For the moment, however, Byron’s concerns are not shared in the spot uranium market…
“The current price for uranium,” he says, “is weak enough that there’s almost no incentive for outside capital to flow into the industry and build new supply. Meanwhile, the low spot price threatens future mine output because some weak players will have to scale back operations or close pits.”
Meanwhile, “there are over 100 working commercial nuclear power reactors in the U.S. Worldwide, there are about 430 commercial nuclear power reactors operating in 31 countries. Just China has 28 more nuclear reactors under construction.
“In addition to commercial power units, there are about 240 research nuclear reactors around the globe in at least 56 countries. At sea, there are about 180 naval reactors powering over 150 ships and submarines. Every one of these nuclear units requires an identifiable source of uranium.”
“When the looming uranium shortage comes home to roost,” Byron concludes, “the spot price should rise quickly and sharply.
“It could happen almost overnight, considering that we’re coming to the end of the year. Who will benefit the most when spot prices rise? Companies that have the most unobligated material to sell into that spot market.” Byron suggested one in particular to his Outstanding Investments subscribers last week; PRO-level readers of The 5 can scroll down to see one handpicked by Dan Amoss.
“The government just spends it wrong,” says Byron, pivoting to the peculiar priorities in the defense budget and the investing opportunities that result.
Byron spent a couple of days in the belly of the beast last week — both on Capitol Hill and at the Pentagon. “The country is getting rid of soldiers who know how to fight,” he says, “in order to buy super-expensive equipment that can’t do the job.”
As the “sequester” grinds on, “the budget musketeers are running spreadsheets on how to reduce pay for troops and cut back on things like housing allowances and retiree health care. It’s grim.”
Meanwhile, “the country needs to recapitalize its defense equipment. That is, we fought two Middle East wars with tanks, trucks, airplanes and ships that date back to the 1970s, 1980s and 1990s. Much of the nation’s equipment is worn-out.

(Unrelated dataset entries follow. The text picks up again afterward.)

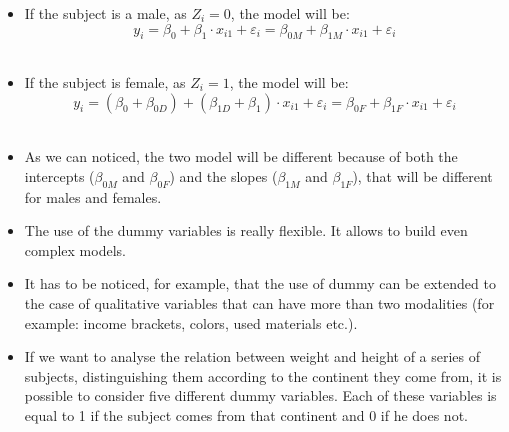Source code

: \begin{frame}
  \vspace*{.25cm}
  \begin{itemize}
    \item If the subject is a male, as  $ Z_i=0 $, the model will be:
      \vspace{-0.25cm} $$ y_i = \beta_0 + \beta_1 \cdot x_{i1} + \varepsilon_i = \beta_{0M} + \beta_{1M} \cdot x_{i1} + \varepsilon_i $$ \\
    \vspace{0.25cm}
    \item If the subject is female, as $ Z_i=1 $, the model will be:
      \vspace{-0.5cm} $$ y_i= (\beta_0 + \beta_{0D}) + (\beta_{1D} + \beta_1) \cdot x_{i1} + \varepsilon_i = \beta_{0F} + \beta_{1F} \cdot x_{i1} + \varepsilon_i $$ \\
    \vspace{0.25cm}
    \item As we can noticed, the two model will be different because of both the intercepts ($ \beta_{0M} $ and $ \beta_{0F} $) and the slopes ($ \beta_{1M} $ and $ \beta_{1F} $), that will be different for males and females.
  \end{itemize}
\end{frame}


\begin{frame}
  \vspace{0.25cm}
  \begin{itemize}
    \item The use of the dummy variables is really flexible. It allows to build even complex models.
    \vspace{0.25cm}
    \item It has to be noticed, for example, that the use of dummy can be extended to the case of qualitative variables that can have more than two modalities (for example: income brackets, colors, used materials etc.).
    \vspace{0.25cm}
    \item If we want to analyse the relation between weight and height of a series of subjects, distinguishing them according to the continent they come from, it is possible to consider five different dummy variables. Each of these variables is equal to 1 if the subject comes from that continent and 0 if he does not. 
  \end{itemize}
\end{frame}

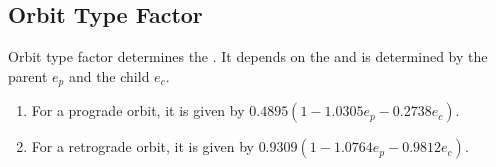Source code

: \documentclass[letterpaper,10pt,english]{sphinxmanual}
\begin{document}
\subsection{Orbit Type Factor}
\label{\detokenize{quantities/orbital/orbit_type_factor:orbit-type-factor}}\label{\detokenize{quantities/orbital/orbit_type_factor::doc}}\label{\detokenize{quantities/orbital/orbit_type_factor:id1}}
\sphinxAtStartPar
Orbit type factor determines the {\hyperref[\detokenize{quantities/orbital/semi_major_axis_maximum_limit:id1}]{}}.
It depends on the {\hyperref[\detokenize{quantities/orbital/orbit_type:id1}]{}} and is determined by the parent {\hyperref[\detokenize{quantities/orbital/eccentricity:id1}]{}} \(e_p\)
and the child {\hyperref[\detokenize{quantities/orbital/eccentricity:id1}]{}} \(e_c\).
\begin{enumerate}
%
\item {} 
\sphinxAtStartPar
For a prograde orbit, it is given by \(0.4895 (1 - 1.0305 e_p - 0.2738 e_c)\).

\item {} 
\sphinxAtStartPar
For a retrograde orbit, it is given by \(0.9309 (1 - 1.0764 e_p - 0.9812 e_c)\).

\end{enumerate}
\end{document}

“We get into nasty procurement situations, though. Consider the problematic F-35 airplane that’s supposed to do everything but can’t (don’t get me started). Or the even more problematic littoral combat ship that’s also supposed to do everything but can’t (ditto). God forbid that we buy more submarines that CAN do astonishing things. Or recapitalize the space satellites that are fast running out of service life.”
And yet… “amidst the budget carnage,” Byron adds, “there’s funding for true innovation.
“There’s a revolution going on in the world of atomic-scale materials. And it’s investable.
“I’m not talking about little, teeny-tiny incremental improvements in this legacy system or that. I’m not talking about a tweak here or there. None of this ‘5% increment’ stuff. Nope. Not at all — although the new tech will doubtless find its way there, too.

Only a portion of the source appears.